Saturday, May 29, 2010

Doing my best...

So I now how have my new job and I have to admit, it's not what I originally thought it would be.  But everyday I'm loving it more and more.  I'm learning to do new things and even if they seem like they are mundane, they are important to make sure that we are absolute best that we can be.  Now, I just need to find another job to help support myself. 

Life has been super weird recently.  I am trying to get over this break-up that ended badly.  It's just so hurtful to know that he didn't care about me or about our relationship.  That I was basically nothing to him.  Just someone to be with until someone better comes along.  And I absolutely hate this!  He's out there being with the girl he cheated on me with while I'm stuck being alone.  That is not the way it should work.  He cheated, he was wrong, he hurt me and yet he's the one who is so happy in a new relationship.  I know that this may sound selfish, but what about me?!  In this scenario shouldn't I be the one who actually gets to be happy?!  I just wonder when it'll be my turn.  I've seen all my friends get married and be happy and I just wonder when it'll be the one to actually get what I want. 

On a more different note, I have decided to finally pursue my dream.  Currently, I've been working on one "iten" and have started another.  I also have a third one that I'm going to start soon.  But the first one is nearly finished and ready to be sent off.  Hopefully it'll go well!!!  I'll keep you posted!!

Monday, May 3, 2010

A little experiment.....


Disappointment comes in all shapes and forms and has no bias as to when it will occur.  For instance:  I recently was offered a job.  It's only part-time, but it's doing something that I love.  However, once I got the job, I was told by several people that the job didn't offer good pay or include benefits and that I should set my hopes and dreams on this job.  However, I'm still thrill that in today's economy, I could even get a job.  And right now, it's part time, but that means that I'm at least getting my foot in the door and it will hopefully lead to something more or will allow me to work two part-time jobs.

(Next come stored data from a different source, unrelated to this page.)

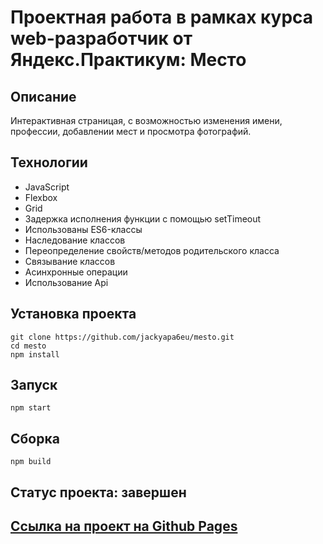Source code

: # Проектная работа в рамках курса web-разработчик от Яндекс.Практикум: Место

## Описание
Интерактивная страницая, с возможностью изменения имени, профессии, добавлении мест и просмотра фотографий.

## Технологии
- JavaScript
- Flexbox
- Grid
- Задержка исполнения функции с помощью setTimeout
- Использованы ES6-классы
- Наследование классов
- Переопределение свойств/методов родительского класса
- Связывание классов
- Асинхронные операции
- Использование Api

## Установка проекта
```
git clone https://github.com/jackyapa6eu/mesto.git
cd mesto  
npm install
```

## Запуск  
```
npm start
```

## Сборка 
```
npm build
```

## Статус проекта: завершен

## [Ссылка на проект на Github Pages](https://jackyapa6eu.github.io/mesto/index.html)


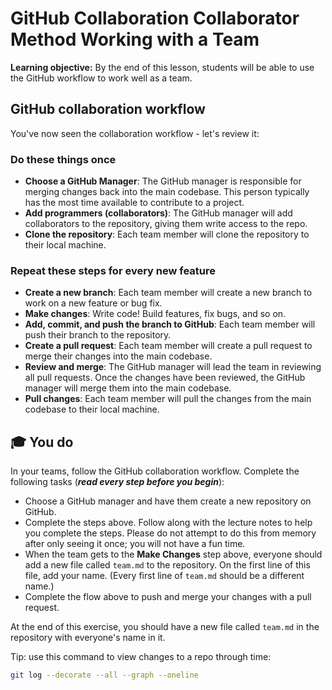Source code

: <h1>
  <span class="headline">GitHub Collaboration</span>
  <span class="subhead">Collaborator Method Working with a Team</span>
</h1>

**Learning objective:** By the end of this lesson, students will be able to use the GitHub workflow to work well as a team.

## GitHub collaboration workflow

You've now seen the collaboration workflow - let's review it:

### Do these things once

- **Choose a GitHub Manager**: The GitHub manager is responsible for merging changes back into the main codebase. This person typically has the most time available to contribute to a project.
- **Add programmers (collaborators)**: The GitHub manager will add collaborators to the repository, giving them write access to the repo.
- **Clone the repository**: Each team member will clone the repository to their local machine.

### Repeat these steps for every new feature

- **Create a new branch**: Each team member will create a new branch to work on a new feature or bug fix.
- **Make changes**: Write code! Build features, fix bugs, and so on.
- **Add, commit, and push the branch to GitHub**: Each team member will push their branch to the repository.
- **Create a pull request**: Each team member will create a pull request to merge their changes into the main codebase.
- **Review and merge**: The GitHub manager will lead the team in reviewing all pull requests. Once the changes have been reviewed, the GitHub manager will merge them into the main codebase.
- **Pull changes**: Each team member will pull the changes from the main codebase to their local machine.

## 🎓 You do

In your teams, follow the GitHub collaboration workflow. Complete the following tasks (***read every step before you begin***):

- Choose a GitHub manager and have them create a new repository on GitHub.
- Complete the steps above. Follow along with the lecture notes to help you complete the steps. Please do not attempt to do this from memory after only seeing it once; you will not have a fun time.
- When the team gets to the **Make Changes** step above, everyone should add a new file called `team.md` to the repository. On the first line of this file, add your name. (Every first line of `team.md` should be a different name.)
- Complete the flow above to push and merge your changes with a pull request.

At the end of this exercise, you should have a new file called `team.md` in the repository with everyone's name in it.

Tip: use this command to view changes to a repo through time:

```bash
git log --decorate --all --graph --oneline
```

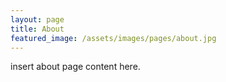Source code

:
 ```yaml
---
layout: page
title: About
featured_image: /assets/images/pages/about.jpg
---
```


insert about page content here.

Also, I will be graduating this weekend.  That's right folks, I am getting my Master's degree.  So you would think that's a big deal right and that everyone would be excited?!?!?  WRONG!  Everyone is either too busy or simply can't be bothered with the small detail of celebrating my minor success to attend my graduation ceramony.  Do you realize how heart-breaking that is?!  To have the people that you care about really not "give a crap" about what's going on!  But oh, well.  So all of this has made me step back and take a look at few things.  I'm usually the one to ask people to do something or text them first.  I don't really get texts from people unless they need something or are calling to see if I'm going to show up for something. 

Due to this realization, I have decided to perform a small experiement.  I am cutting myself off from all contact.  I will speak to those that I see, those that call or those that text first!  I will not communicate through Facebook or send out text messages.  I will not call.  I will not speak unless spoken to first.  Basically, I'm putting myself on lock-down.  I will keep my mouth closed and communication to a minimum.  Then I'll see just how long it takes for them to realize that I have stopped communication.  They may never realized it.  And if they don't, then that will simply prove that I wasn't much of a friend in their world anyway.  I'm not going to lie:  this scares me.  I hate being alone and the thought of secluding myself is not an awesome prospect.  But I'm hoping to grow myself as a person and in my relationship with God.  It's definitely going to be a challenge...so I'll let you know how it goes!  Wish me luck!!